Let me say this as clearly as I can: After two months of planning, I am absolutely convinced that the leaders of the demonstrations and the vast majority of demonstrators themselves are committed to non-violence. I feel the exact same way and just as strongly about our police department and our individual officers. I believe the leaders of police departments throughout the region have learned a lot of lessons from the early days of the protest movement, and will be much more effective at keeping the peace and protecting constitutional rights.

I am going to address two specific issues. First, the role of the National Guard; second, the list of 19 rules of engagement put forward by the Hands Up, Don't Shoot coalition.

To put the role of the Guard in context, let me tell you what our goal is not. It is not our job - it would be illegal - to disrupt, minimize, or in anyway impede our constituents' constitutionally protected right to assemble and speak freely.

It is also important that you know that our primary missions are to keep people safe, protect property, and safeguard constitutional rights in the City of St. Louis. That's where our focus will be.

So, we are going to request that 400 members of the Guard be deployed in our City, to be split up over two, 12-hour shifts. We will not, unless something happens that we have not foreseen, post them where there are organized protests. Instead, we will use them to prevent random acts of violence, property destruction, looting, or other criminal activity away from the demonstrations. We will post guardsmen along with police officers at 45 locations throughout the City. Our goal is to keep all of our citizens and their homes and businesses safe, including those who are in neighborhoods that are nowhere near the protests.

As many of you know, 50 individual organizations have been meeting under two banners, "Hands Up" and "Don't Shoot." Two weeks ago, they put forward what they call 19 proposed rules of engagement. I consider that a military term. Because this is not war, I am calling them the proposed rules of conduct.

Chief Dotson, St. Louis County Chief Jon Belmar, Captain Ron Johnson, and Missouri Public Safety Director Dan Isom have been meeting and are continuing to meet with the coalition to find common ground and areas of agreement. During the first meeting, they agreed to more than half of the 19 proposed rules. In the second meeting, the two sides agreed to create clear lines of communication during the protests to help police keep the protesters safe, to reduce the chances of misunderstandings, and where possible to give leeway to the protesters to occupy spaces to be disruptive, but not violent.

Some of the proposed rules, like giving the demonstrators 48 hours advanced warning that the decision is coming, are out of our control.
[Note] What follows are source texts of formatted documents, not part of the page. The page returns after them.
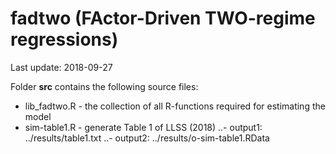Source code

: # fadtwo (FActor-Driven TWO-regime regressions)

Last update: 2018-09-27

Folder **src** contains the following source files:
* lib_fadtwo.R - the collection of all R-functions required for estimating the model 
* sim-table1.R - generate Table 1 of LLSS (2018)
..- output1: ../results/table1.txt
..- output2: ../results/o-sim-table1.RData
		
  
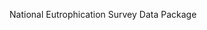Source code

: 
<!-- README.md is generated from README.Rmd. Please edit that file -->
National Eutrophication Survey Data Package
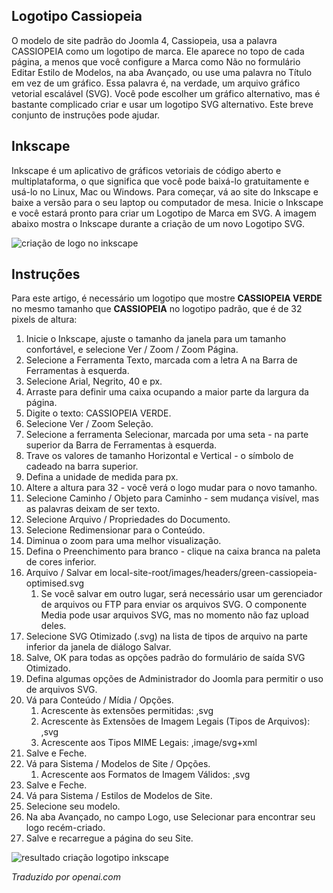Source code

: <!-- Filename: J4.x:Template_SVG_Logos / Display title: Modelos de Logos SVG -->

## Logotipo Cassiopeia

O modelo de site padrão do Joomla 4, Cassiopeia, usa a palavra CASSIOPEIA como um logotipo de marca. Ele aparece no topo de cada página, a menos que você configure a Marca como Não no formulário Editar Estilo de Modelos, na aba Avançado, ou use uma palavra no Título em vez de um gráfico. Essa palavra é, na verdade, um arquivo gráfico vetorial escalável (SVG). Você pode escolher um gráfico alternativo, mas é bastante complicado criar e usar um logotipo SVG alternativo. Este breve conjunto de instruções pode ajudar.

## Inkscape

Inkscape é um aplicativo de gráficos vetoriais de código aberto e multiplataforma, o que significa que você pode baixá-lo gratuitamente e usá-lo no Linux, Mac ou Windows. Para começar, vá ao site do Inkscape e baixe a versão para o seu laptop ou computador de mesa. Inicie o Inkscape e você estará pronto para criar um Logotipo de Marca em SVG. A imagem abaixo mostra o Inkscape durante a criação de um novo Logotipo SVG.

![criação de logo no inkscape](../../../en/images/templates/templates-svg-logos-inkscape.png)

## Instruções

Para este artigo, é necessário um logotipo que mostre **CASSIOPEIA VERDE** no mesmo tamanho que **CASSIOPEIA** no logotipo padrão, que é de 32 pixels de altura:

1. Inicie o Inkscape, ajuste o tamanho da janela para um tamanho confortável, e selecione Ver / Zoom / Zoom Página.
2. Selecione a Ferramenta Texto, marcada com a letra A na Barra de Ferramentas à esquerda.
3. Selecione Arial, Negrito, 40 e px.
4. Arraste para definir uma caixa ocupando a maior parte da largura da página.
5. Digite o texto: CASSIOPEIA VERDE.
6. Selecione Ver / Zoom Seleção.
7. Selecione a ferramenta Selecionar, marcada por uma seta - na parte superior da Barra de Ferramentas à esquerda.
8. Trave os valores de tamanho Horizontal e Vertical - o símbolo de cadeado na barra superior.
9. Defina a unidade de medida para px.
10. Altere a altura para 32 - você verá o logo mudar para o novo tamanho.
11. Selecione Caminho / Objeto para Caminho - sem mudança visível, mas as palavras deixam de ser texto.
12. Selecione Arquivo / Propriedades do Documento.
13. Selecione Redimensionar para o Conteúdo.
14. Diminua o zoom para uma melhor visualização.
15. Defina o Preenchimento para branco - clique na caixa branca na paleta de cores inferior.
16. Arquivo / Salvar em
    local-site-root/images/headers/green-cassiopeia-optimised.svg
    1. Se você salvar em outro lugar, será necessário usar um gerenciador de arquivos ou FTP para enviar os arquivos SVG. O componente Media pode usar arquivos SVG, mas no momento não faz upload deles.
17. Selecione SVG Otimizado (.svg) na lista de tipos de arquivo na parte inferior da janela de diálogo Salvar.
18. Salve, OK para todas as opções padrão do formulário de saída SVG Otimizado.
19. Defina algumas opções de Administrador do Joomla para permitir o uso de arquivos SVG.
20. Vá para Conteúdo / Mídia / Opções.
    1. Acrescente às extensões permitidas: ,svg
    2. Acrescente às Extensões de Imagem Legais (Tipos de Arquivos): ,svg
    3. Acrescente aos Tipos MIME Legais: ,image/svg+xml
21. Salve e Feche.
22. Vá para Sistema / Modelos de Site / Opções.
    1. Acrescente aos Formatos de Imagem Válidos: ,svg
23. Salve e Feche.
24. Vá para Sistema / Estilos de Modelos de Site.
25. Selecione seu modelo.
26. Na aba Avançado, no campo Logo, use Selecionar para encontrar seu logo recém-criado.
27. Salve e recarregue a página do seu Site.

![resultado criação logotipo inkscape](../../../en/images/templates/templates-svg-logos-inkscape-result.png)

*Traduzido por openai.com*

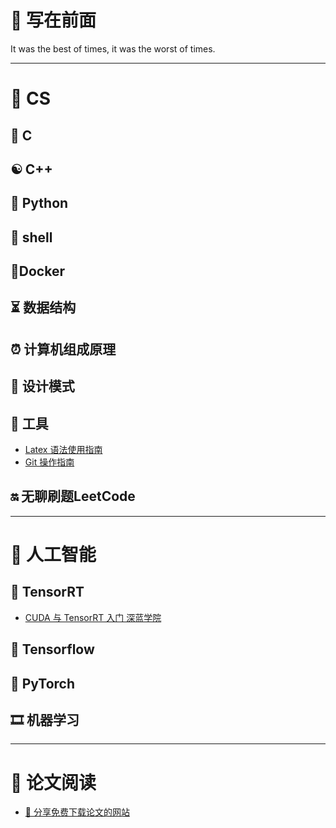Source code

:# 📔 写在前面

It was the best of times, it was the worst of times.

---

#  🍵 CS  

## 📌 C

## ☯ C++

## 🐍 Python

## 🐾 shell

##  🐋Docker

## ⏳ 数据结构

## ⏰ 计算机组成原理

## 💭 设计模式

## 🔨 工具

* [Latex 语法使用指南](ToolBox/LaTex使用指南)
* [Git 操作指南](ToolBox/Git%E6%93%8D%E4%BD%9C%E6%8C%87%E5%8D%97.md)

## 🔛 无聊刷题LeetCode

---

# 🚀 人工智能

## 🔋 TensorRT

* [CUDA 与 TensorRT 入门 深蓝学院](CUDA/CUDA_SL.md)

## 📨 Tensorflow

## 🍕 PyTorch

## 🎞 机器学习

---

# 🎨 论文阅读

* [🎉 分享免费下载论文的网站](ToolBox/ShareToFreeDownloadPapers.md)

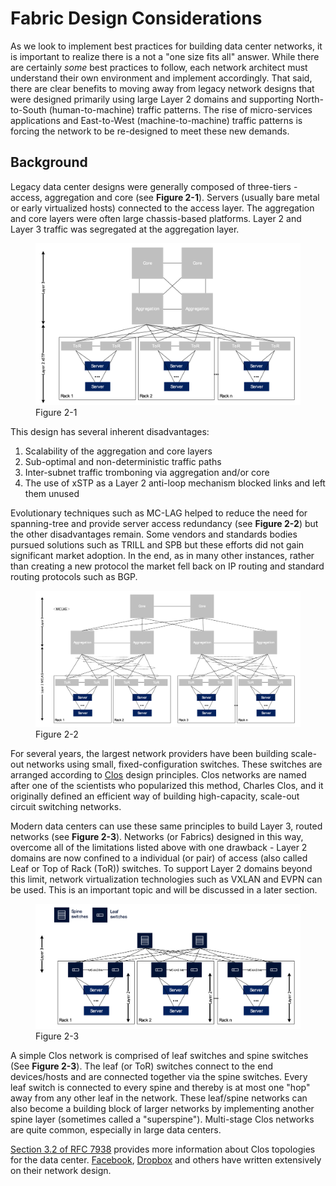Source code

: # Fabric Design Considerations

As we look to implement best practices for building data center networks, it is important to realize there is a not a "one size fits all" answer.
While there are certainly *some* best practices to follow, each network architect must understand their own environment and implement accordingly.
That said, there are clear benefits to moving away from legacy network designs that were designed primarily using large Layer 2 domains and supporting North-to-South (human-to-machine) traffic patterns.
The rise of micro-services applications and East-to-West (machine-to-machine) traffic patterns is forcing the network to be re-designed to meet these new demands.

## Background

Legacy data center designs were generally composed of three-tiers - access, aggregation and core (see **Figure 2-1**).
Servers (usually bare metal or early virtualized hosts) connected to the access layer.
The aggregation and core layers were often large chassis-based platforms.
Layer 2 and Layer 3 traffic was segregated at the aggregation layer.

<figure>
  <img src="../../_images/fig-02-01.png" width="600" />
  <figcaption>Figure 2-1</figcaption>
</figure>

This design has several inherent disadvantages:

1. Scalability of the aggregation and core layers
2. Sub-optimal and non-deterministic traffic paths
3. Inter-subnet traffic tromboning via aggregation and/or core
4. The use of xSTP as a Layer 2 anti-loop mechanism blocked links and left them unused

Evolutionary techniques such as MC-LAG helped to reduce the need for spanning-tree and provide server access redundancy (see **Figure 2-2**) but the other disadvantages remain.
Some vendors and standards bodies pursued solutions such as TRILL and SPB but these efforts did not gain significant market adoption.
In the end, as in many other instances, rather than creating a new protocol the market fell back on IP routing and standard routing protocols such as BGP.

<figure>
  <img src="../../_images/fig-02-02.png" width="600" />
  <figcaption>Figure 2-2</figcaption>
</figure>

For several years, the largest network providers have been building scale-out networks using small, fixed-configuration switches.
These switches are arranged according to [Clos](https://en.wikipedia.org/wiki/Clos_network) design principles.
Clos networks are named after one of the scientists who popularized this method, Charles Clos, and it originally defined an efficient way of building high-capacity, scale-out circuit switching networks.

Modern data centers can use these same principles to build Layer 3, routed networks (see **Figure 2-3**).
Networks (or Fabrics) designed in this way, overcome all of the limitations listed above with one drawback - Layer 2 domains are now confined to a individual (or pair) of access (also called Leaf or Top of Rack (ToR)) switches.
To support Layer 2 domains beyond this limit, network virtualization technologies such as VXLAN and EVPN can be used.
This is an important topic and will be discussed in a later section.

<figure>
  <img src="../../_images/fig-02-03.png" width="600" />
  <figcaption>Figure 2-3</figcaption>
</figure>

A simple Clos network is comprised of leaf switches and spine switches (See **Figure 2-3**).
The leaf (or ToR) switches connect to the end devices/hosts and are connected together via the spine switches.
Every leaf switch is connected to every spine and thereby is at most one "hop" away from any other leaf in the network.
These leaf/spine networks can also become a building block of larger networks by implementing another spine layer (sometimes called a "superspine").
Multi-stage Clos networks are quite common, especially in large data centers.

[Section 3.2 of RFC 7938](https://tools.ietf.org/html/rfc7938#section-3.2) provides more information about Clos topologies for the data center.
[Facebook](https://engineering.fb.com/2019/03/14/data-center-engineering/f16-minipack/), [Dropbox](https://dropbox.tech/infrastructure/the-scalable-fabric-behind-our-growing-data-center-network) and others have written extensively on their network design.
Still, others will be honored on a case-by-case basis - like allowing the protesters to occupy public spaces, as so happened Sunday afternoon in the Delmar Loop and yesterday afternoon in Clayton.

For others, the answer will be yes with caveats. For instance, we will honor safe houses, and will consider churches to be sanctuaries, except in extremely rare circumstances. We will not use subterfuge such as building inspections to shut them down. In order to ensure open lines of communication, Chief Dotson and I are going to meet with the pastor of the only church identified in the City as a safe house, St. John's Episcopal Church.
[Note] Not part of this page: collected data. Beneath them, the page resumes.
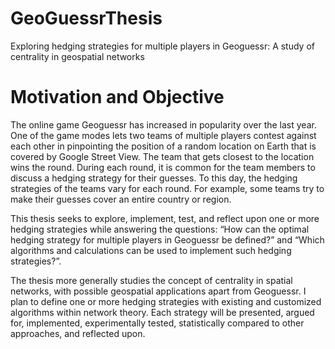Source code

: # GeoGuessrThesis
Exploring hedging strategies for multiple players in Geoguessr: A study of centrality in geospatial networks

# Motivation and Objective
The online game Geoguessr has increased in popularity over the last year. One of the game modes lets two teams of multiple players contest against each other in pinpointing the position of a random location on Earth that is covered by Google Street View. The team that gets closest to the location wins the round. During each round, it is common for the team members to discuss a hedging strategy for their guesses. To this day, the hedging strategies of the teams vary for each round. For example, some teams try to make their guesses cover an entire country or region.

This thesis seeks to explore, implement, test, and reflect upon one or more hedging strategies while answering the questions: “How can the optimal hedging strategy for multiple players in Geoguessr be defined?” and “Which algorithms and calculations can be used to implement such hedging strategies?”.

The thesis more generally studies the concept of centrality in spatial networks, with possible geospatial applications apart from Geoguessr. I plan to define one or more hedging strategies with existing and customized algorithms within network theory. Each strategy will be presented, argued for, implemented, experimentally tested, statistically compared to other approaches, and reflected upon.
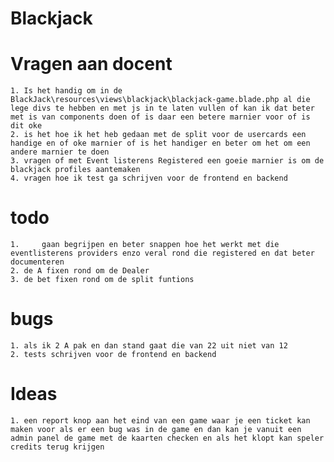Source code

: # Blackjack




# Vragen aan docent
    1. Is het handig om in de BlackJack\resources\views\blackjack\blackjack-game.blade.php al die lege divs te hebben en met js in te laten vullen of kan ik dat beter met is van components doen of is daar een betere marnier voor of is dit oke
    2. is het hoe ik het heb gedaan met de split voor de usercards een handige en of oke marnier of is het handiger en beter om het om een andere marnier te doen
    3. vragen of met Event listerens Registered een goeie marnier is om de blackjack profiles aantemaken 
    4. vragen hoe ik test ga schrijven voor de frontend en backend
# todo
    1.     gaan begrijpen en beter snappen hoe het werkt met die eventlisterens providers enzo veral rond die registered en dat beter documenteren
    2. de A fixen rond om de Dealer
    3. de bet fixen rond om de split funtions
# bugs
    1. als ik 2 A pak en dan stand gaat die van 22 uit niet van 12
    2. tests schrijven voor de frontend en backend
  
# Ideas
    1. een report knop aan het eind van een game waar je een ticket kan maken voor als er een bug was in de game en dan kan je vanuit een admin panel de game met de kaarten checken en als het klopt kan speler credits terug krijgen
As for protective gear, we have two very important principles to balance. On the one hand, we do not want to appear to militarize our response to the demonstrations and want to do everything we can to de-escalate the situation. So, our officers will start by wearing their normal uniforms. On the other hand, we must keep everyone safe, including police officers. As I said before, I expect the vast majority of protesters to be committed to non-violence. But, the FBI has warned that there may be others who intend to use the demonstrations for their own criminal purposes. If our officers put on their personal protective gear, it is not to intimidate peaceful protesters. It is for the sole purpose of keeping everyone safe.
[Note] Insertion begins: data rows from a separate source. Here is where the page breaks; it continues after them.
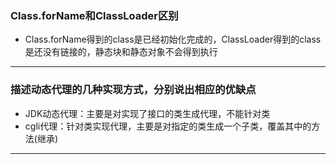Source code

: ### Class.forName和ClassLoader区别
* Class.forName得到的class是已经初始化完成的，ClassLoader得到的class是还没有链接的，静态块和静态对象不会得到执行
***
###  描述动态代理的几种实现方式，分别说出相应的优缺点
* JDK动态代理：主要是对实现了接口的类生成代理，不能针对类
* cgli代理：针对类实现代理，主要是对指定的类生成一个子类，覆盖其中的方法(继承)
***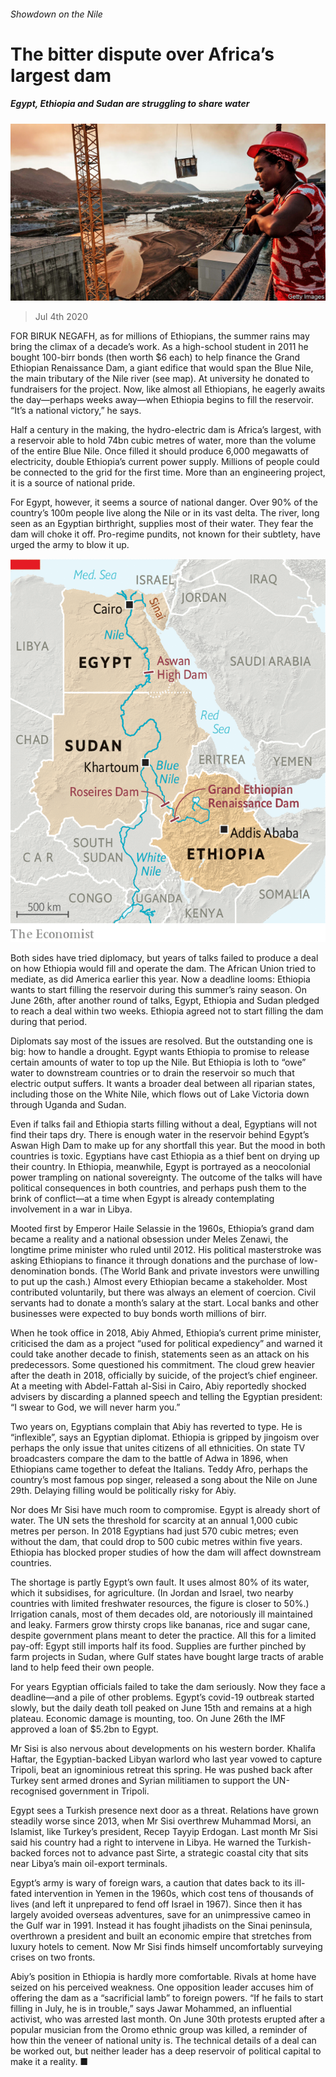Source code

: ###### Showdown on the Nile

# The bitter dispute over Africa’s largest dam 

##### Egypt, Ethiopia and Sudan are struggling to share water 

![image](images/20200704_MAP001_0.jpg) 

> Jul 4th 2020 

FOR BIRUK NEGAFH, as for millions of Ethiopians, the summer rains may bring the climax of a decade’s work. As a high-school student in 2011 he bought 100-birr bonds (then worth $6 each) to help finance the Grand Ethiopian Renaissance Dam, a giant edifice that would span the Blue Nile, the main tributary of the Nile river (see map). At university he donated to fundraisers for the project. Now, like almost all Ethiopians, he eagerly awaits the day—perhaps weeks away—when Ethiopia begins to fill the reservoir. “It’s a national victory,” he says.

Half a century in the making, the hydro-electric dam is Africa’s largest, with a reservoir able to hold 74bn cubic metres of water, more than the volume of the entire Blue Nile. Once filled it should produce 6,000 megawatts of electricity, double Ethiopia’s current power supply. Millions of people could be connected to the grid for the first time. More than an engineering project, it is a source of national pride.


For Egypt, however, it seems a source of national danger. Over 90% of the country’s 100m people live along the Nile or in its vast delta. The river, long seen as an Egyptian birthright, supplies most of their water. They fear the dam will choke it off. Pro-regime pundits, not known for their subtlety, have urged the army to blow it up.

![image](images/20200704_MAM907.png) 


Both sides have tried diplomacy, but years of talks failed to produce a deal on how Ethiopia would fill and operate the dam. The African Union tried to mediate, as did America earlier this year. Now a deadline looms: Ethiopia wants to start filling the reservoir during this summer’s rainy season. On June 26th, after another round of talks, Egypt, Ethiopia and Sudan pledged to reach a deal within two weeks. Ethiopia agreed not to start filling the dam during that period.

Diplomats say most of the issues are resolved. But the outstanding one is big: how to handle a drought. Egypt wants Ethiopia to promise to release certain amounts of water to top up the Nile. But Ethiopia is loth to “owe” water to downstream countries or to drain the reservoir so much that electric output suffers. It wants a broader deal between all riparian states, including those on the White Nile, which flows out of Lake Victoria down through Uganda and Sudan.

Even if talks fail and Ethiopia starts filling without a deal, Egyptians will not find their taps dry. There is enough water in the reservoir behind Egypt’s Aswan High Dam to make up for any shortfall this year. But the mood in both countries is toxic. Egyptians have cast Ethiopia as a thief bent on drying up their country. In Ethiopia, meanwhile, Egypt is portrayed as a neocolonial power trampling on national sovereignty. The outcome of the talks will have political consequences in both countries, and perhaps push them to the brink of conflict—at a time when Egypt is already contemplating involvement in a war in Libya.

Mooted first by Emperor Haile Selassie in the 1960s, Ethiopia’s grand dam became a reality and a national obsession under Meles Zenawi, the longtime prime minister who ruled until 2012. His political masterstroke was asking Ethiopians to finance it through donations and the purchase of low-denomination bonds. (The World Bank and private investors were unwilling to put up the cash.) Almost every Ethiopian became a stakeholder. Most contributed voluntarily, but there was always an element of coercion. Civil servants had to donate a month’s salary at the start. Local banks and other businesses were expected to buy bonds worth millions of birr.

When he took office in 2018, Abiy Ahmed, Ethiopia’s current prime minister, criticised the dam as a project “used for political expediency” and warned it could take another decade to finish, statements seen as an attack on his predecessors. Some questioned his commitment. The cloud grew heavier after the death in 2018, officially by suicide, of the project’s chief engineer. At a meeting with Abdel-Fattah al-Sisi in Cairo, Abiy reportedly shocked advisers by discarding a planned speech and telling the Egyptian president: “I swear to God, we will never harm you.”

Two years on, Egyptians complain that Abiy has reverted to type. He is “inflexible”, says an Egyptian diplomat. Ethiopia is gripped by jingoism over perhaps the only issue that unites citizens of all ethnicities. On state TV broadcasters compare the dam to the battle of Adwa in 1896, when Ethiopians came together to defeat the Italians. Teddy Afro, perhaps the country’s most famous pop singer, released a song about the Nile on June 29th. Delaying filling would be politically risky for Abiy.

Nor does Mr Sisi have much room to compromise. Egypt is already short of water. The UN sets the threshold for scarcity at an annual 1,000 cubic metres per person. In 2018 Egyptians had just 570 cubic metres; even without the dam, that could drop to 500 cubic metres within five years. Ethiopia has blocked proper studies of how the dam will affect downstream countries.

The shortage is partly Egypt’s own fault. It uses almost 80% of its water, which it subsidises, for agriculture. (In Jordan and Israel, two nearby countries with limited freshwater resources, the figure is closer to 50%.) Irrigation canals, most of them decades old, are notoriously ill maintained and leaky. Farmers grow thirsty crops like bananas, rice and sugar cane, despite government plans meant to deter the practice. All this for a limited pay-off: Egypt still imports half its food. Supplies are further pinched by farm projects in Sudan, where Gulf states have bought large tracts of arable land to help feed their own people.

For years Egyptian officials failed to take the dam seriously. Now they face a deadline—and a pile of other problems. Egypt’s covid-19 outbreak started slowly, but the daily death toll peaked on June 15th and remains at a high plateau. Economic damage is mounting, too. On June 26th the IMF approved a loan of $5.2bn to Egypt.

Mr Sisi is also nervous about developments on his western border. Khalifa Haftar, the Egyptian-backed Libyan warlord who last year vowed to capture Tripoli, beat an ignominious retreat this spring. He was pushed back after Turkey sent armed drones and Syrian militiamen to support the UN-recognised government in Tripoli.

Egypt sees a Turkish presence next door as a threat. Relations have grown steadily worse since 2013, when Mr Sisi overthrew Muhammad Morsi, an Islamist, like Turkey’s president, Recep Tayyip Erdogan. Last month Mr Sisi said his country had a right to intervene in Libya. He warned the Turkish-backed forces not to advance past Sirte, a strategic coastal city that sits near Libya’s main oil-export terminals.

Egypt’s army is wary of foreign wars, a caution that dates back to its ill-fated intervention in Yemen in the 1960s, which cost tens of thousands of lives (and left it unprepared to fend off Israel in 1967). Since then it has largely avoided overseas adventures, save for an unimpressive cameo in the Gulf war in 1991. Instead it has fought jihadists on the Sinai peninsula, overthrown a president and built an economic empire that stretches from luxury hotels to cement. Now Mr Sisi finds himself uncomfortably surveying crises on two fronts.

Abiy’s position in Ethiopia is hardly more comfortable. Rivals at home have seized on his perceived weakness. One opposition leader accuses him of offering the dam as a “sacrificial lamb” to foreign powers. “If he fails to start filling in July, he is in trouble,” says Jawar Mohammed, an influential activist, who was arrested last month. On June 30th protests erupted after a popular musician from the Oromo ethnic group was killed, a reminder of how thin the veneer of national unity is. The technical details of a deal can be worked out, but neither leader has a deep reservoir of political capital to make it a reality. ■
I do expect that some of the demonstrations will be peaceful and disruptive. I do expect widespread civil disobedience and many arrests for low-level municipal violations. I do expect both police and the vast majority of demonstrators will be non violent. I do expect our state, our region, and our City to make substantial change going forward. I do expect we will get through this.

We will continue to communicate directly with organizers of the various groups in the coalitions, our constituents, aldermen and other elected officials, and indirectly with everyone in our region through the news media.

Thank you in advance for everything you and members of the committee are doing to promote non-violence. Working together, collaboratively, we will make our City and our region a more fair and just place for everyone.